Bilindiği üzere; çağdaş hukuk sistemlerindeki tanımıyla mülkiyet: geniş haklar, buna bağlı yetkiler ile birlikte bazı ödevlerin oluşturduğu bir hukuksal kurumdur. Başka bir söyleyişle mülkiyet, tanıdığı geniş hak ve yetkilerin yanında bazı ödevlerde yükleyen
bir ayni haktır. Medeni Kanunun 683. maddesinde "Bir şeye malik olan kimse hukuk düzeninin sınırları içinde, o şey üzerinde dilediği gibi kullanma, yararlanma ve tasarrufta bulunma yetkisine sahiptir." hükmü getirilmek suretiyle mülkiyet hakkının kanunla kısıtlanabileceğine işaret olunmuştur. Bu doğrultuda olmak üzere, taşınmaz malikini komşusuna zarar verebilecek her türlü taşkınlıklardan kaçınmakla yükümlü kılan aynı kanunun 737. maddesi, komşuluk ilişkilerinden doğan zorunlu çıkar çatışmalarını düzenlemiş, bir arada yaşamak durumunda olan, komşu taşınmaz maliklerinin ekonomik, sosyal çıkarlarını dengede tutabilmek için onlara katlanma ve kaçınma ödevleri yüklemiştir.
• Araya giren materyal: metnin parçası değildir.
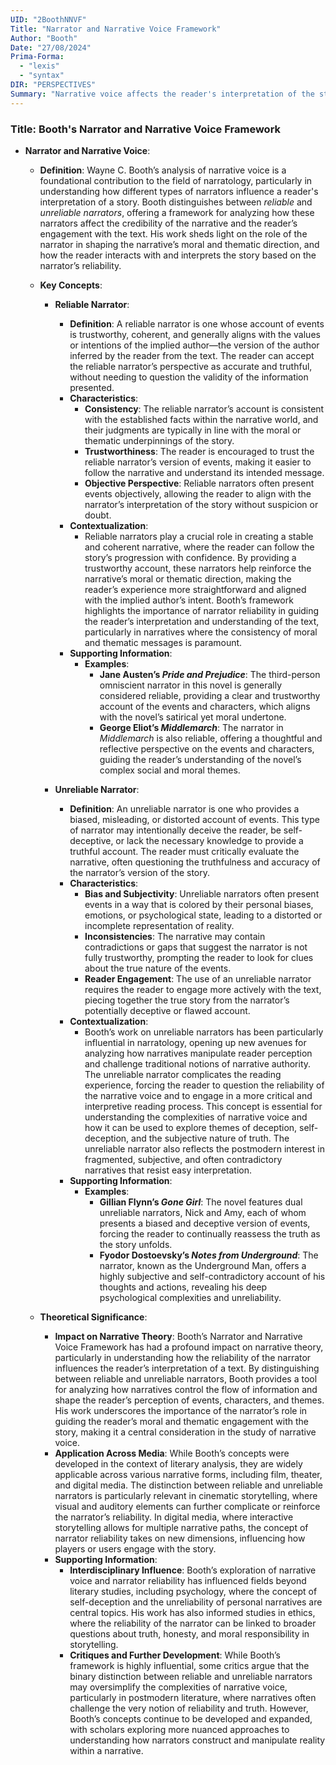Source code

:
 ```yaml
---
UID: "2BoothNNVF"
Title: "Narrator and Narrative Voice Framework"
Author: "Booth"
Date: "27/08/2024"
Prima-Forma:
  - "lexis"
  - "syntax"
DIR: "PERSPECTIVES"
Summary: "Narrative voice affects the reader's interpretation of the story: reliable and unreliable narrator."
---
```


### Title: **Booth's Narrator and Narrative Voice Framework**

- **Narrator and Narrative Voice**:
  - **Definition**: Wayne C. Booth’s analysis of narrative voice is a foundational contribution to the field of narratology, particularly in understanding how different types of narrators influence a reader's interpretation of a story. Booth distinguishes between *reliable* and *unreliable narrators*, offering a framework for analyzing how these narrators affect the credibility of the narrative and the reader’s engagement with the text. His work sheds light on the role of the narrator in shaping the narrative’s moral and thematic direction, and how the reader interacts with and interprets the story based on the narrator’s reliability.

  - **Key Concepts**:

    - **Reliable Narrator**:
      - **Definition**: A reliable narrator is one whose account of events is trustworthy, coherent, and generally aligns with the values or intentions of the implied author—the version of the author inferred by the reader from the text. The reader can accept the reliable narrator’s perspective as accurate and truthful, without needing to question the validity of the information presented.
      - **Characteristics**:
        - **Consistency**: The reliable narrator’s account is consistent with the established facts within the narrative world, and their judgments are typically in line with the moral or thematic underpinnings of the story.
        - **Trustworthiness**: The reader is encouraged to trust the reliable narrator’s version of events, making it easier to follow the narrative and understand its intended message.
        - **Objective Perspective**: Reliable narrators often present events objectively, allowing the reader to align with the narrator’s interpretation of the story without suspicion or doubt.
      - **Contextualization**:
        - Reliable narrators play a crucial role in creating a stable and coherent narrative, where the reader can follow the story’s progression with confidence. By providing a trustworthy account, these narrators help reinforce the narrative’s moral or thematic direction, making the reader’s experience more straightforward and aligned with the implied author’s intent. Booth’s framework highlights the importance of narrator reliability in guiding the reader’s interpretation and understanding of the text, particularly in narratives where the consistency of moral and thematic messages is paramount.
      - **Supporting Information**:
        - **Examples**:
          - **Jane Austen’s *Pride and Prejudice***: The third-person omniscient narrator in this novel is generally considered reliable, providing a clear and trustworthy account of the events and characters, which aligns with the novel’s satirical yet moral undertone.
          - **George Eliot’s *Middlemarch***: The narrator in *Middlemarch* is also reliable, offering a thoughtful and reflective perspective on the events and characters, guiding the reader’s understanding of the novel’s complex social and moral themes.

    - **Unreliable Narrator**:
      - **Definition**: An unreliable narrator is one who provides a biased, misleading, or distorted account of events. This type of narrator may intentionally deceive the reader, be self-deceptive, or lack the necessary knowledge to provide a truthful account. The reader must critically evaluate the narrative, often questioning the truthfulness and accuracy of the narrator’s version of the story.
      - **Characteristics**:
        - **Bias and Subjectivity**: Unreliable narrators often present events in a way that is colored by their personal biases, emotions, or psychological state, leading to a distorted or incomplete representation of reality.
        - **Inconsistencies**: The narrative may contain contradictions or gaps that suggest the narrator is not fully trustworthy, prompting the reader to look for clues about the true nature of the events.
        - **Reader Engagement**: The use of an unreliable narrator requires the reader to engage more actively with the text, piecing together the true story from the narrator’s potentially deceptive or flawed account.
      - **Contextualization**:
        - Booth’s work on unreliable narrators has been particularly influential in narratology, opening up new avenues for analyzing how narratives manipulate reader perception and challenge traditional notions of narrative authority. The unreliable narrator complicates the reading experience, forcing the reader to question the reliability of the narrative voice and to engage in a more critical and interpretive reading process. This concept is essential for understanding the complexities of narrative voice and how it can be used to explore themes of deception, self-deception, and the subjective nature of truth. The unreliable narrator also reflects the postmodern interest in fragmented, subjective, and often contradictory narratives that resist easy interpretation.
      - **Supporting Information**:
        - **Examples**:
          - **Gillian Flynn’s *Gone Girl***: The novel features dual unreliable narrators, Nick and Amy, each of whom presents a biased and deceptive version of events, forcing the reader to continually reassess the truth as the story unfolds.
          - **Fyodor Dostoevsky’s *Notes from Underground***: The narrator, known as the Underground Man, offers a highly subjective and self-contradictory account of his thoughts and actions, revealing his deep psychological complexities and unreliability.

  - **Theoretical Significance**:
    - **Impact on Narrative Theory**: Booth’s Narrator and Narrative Voice Framework has had a profound impact on narrative theory, particularly in understanding how the reliability of the narrator influences the reader’s interpretation of a text. By distinguishing between reliable and unreliable narrators, Booth provides a tool for analyzing how narratives control the flow of information and shape the reader’s perception of events, characters, and themes. His work underscores the importance of the narrator’s role in guiding the reader’s moral and thematic engagement with the story, making it a central consideration in the study of narrative voice.
    - **Application Across Media**: While Booth’s concepts were developed in the context of literary analysis, they are widely applicable across various narrative forms, including film, theater, and digital media. The distinction between reliable and unreliable narrators is particularly relevant in cinematic storytelling, where visual and auditory elements can further complicate or reinforce the narrator’s reliability. In digital media, where interactive storytelling allows for multiple narrative paths, the concept of narrator reliability takes on new dimensions, influencing how players or users engage with the story.
    - **Supporting Information**:
      - **Interdisciplinary Influence**: Booth’s exploration of narrative voice and narrator reliability has influenced fields beyond literary studies, including psychology, where the concept of self-deception and the unreliability of personal narratives are central topics. His work has also informed studies in ethics, where the reliability of the narrator can be linked to broader questions about truth, honesty, and moral responsibility in storytelling.
      - **Critiques and Further Development**: While Booth’s framework is highly influential, some critics argue that the binary distinction between reliable and unreliable narrators may oversimplify the complexities of narrative voice, particularly in postmodern literature, where narratives often challenge the very notion of reliability and truth. However, Booth’s concepts continue to be developed and expanded, with scholars exploring more nuanced approaches to understanding how narrators construct and manipulate reality within a narrative.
O halde, bir toplumda birlikte yaşama olanağı sağlayan insancıl, gerçekçi, zorunlu temel hukuk kuralına göre, hakim; somut olayın özelliğini, taşınmazların konumlarını, kullanma amaçlarını, niteliklerini, yöresel örf ve adetleri, toplumun
doğal ihtiyaç ve gerçeklerini gözönünde bulundurarak, komşuların birbirlerine göstermekle yükümlü oldukları olağan katlanma ve hoşgörü sınırını aşan bir taşkınlığın bulunup bulunmadığını saptama,zararı giderici önlemlerden en uygununu bulma, kaçınılmaz müdahaleleri yapmak suretiyle özverileri denkleştirme durumundadır.
Bunun içinde zararın niteliği, kapsamı ve ne surette giderileceği yönünde tarafların tüm delilleri toplandıktan, gerektiğinde yerinde keşif yapıldıktan sonra uzman bilirkişilerden bilim ve tekniğe uygun gerekçeli rapor alınması zorunludur.
Somut olaya gelince; mahkemece, taşınmazlara yapılan inşaatlar sebebiyle tarafların komşuluk hukukundan kaynaklanan zararların giderilmesi açısından bir araştırma yapılmış değildir.
Hal böyle olunca, iddia ve savunma doğrultusunda tarafların delillerinin toplanması, yukarıda değinilen ilkeler çerçevesinde araştırma ve inceleme yapılması, soruşturmanın eksiksiz tamamlanması, ondan sonra bir karar verilmesi gerekirken, eksik inceleme ile yetinilerek, yasal olmayan gerekçelerle yazılı olduğu üzere hüküm kurulmuş olması doğru değildir. Davalının temyiz itirazları yerindedir. Kabulü ile hükmün açıklanan nedenlerden ötürü HUMK."nun 428.maddesi gereğince BOZULMASINA, alınan peşin harcın temyiz edene geri verilmesine, 19.2.2007 tarihinde oybirliğiyle karar verildi.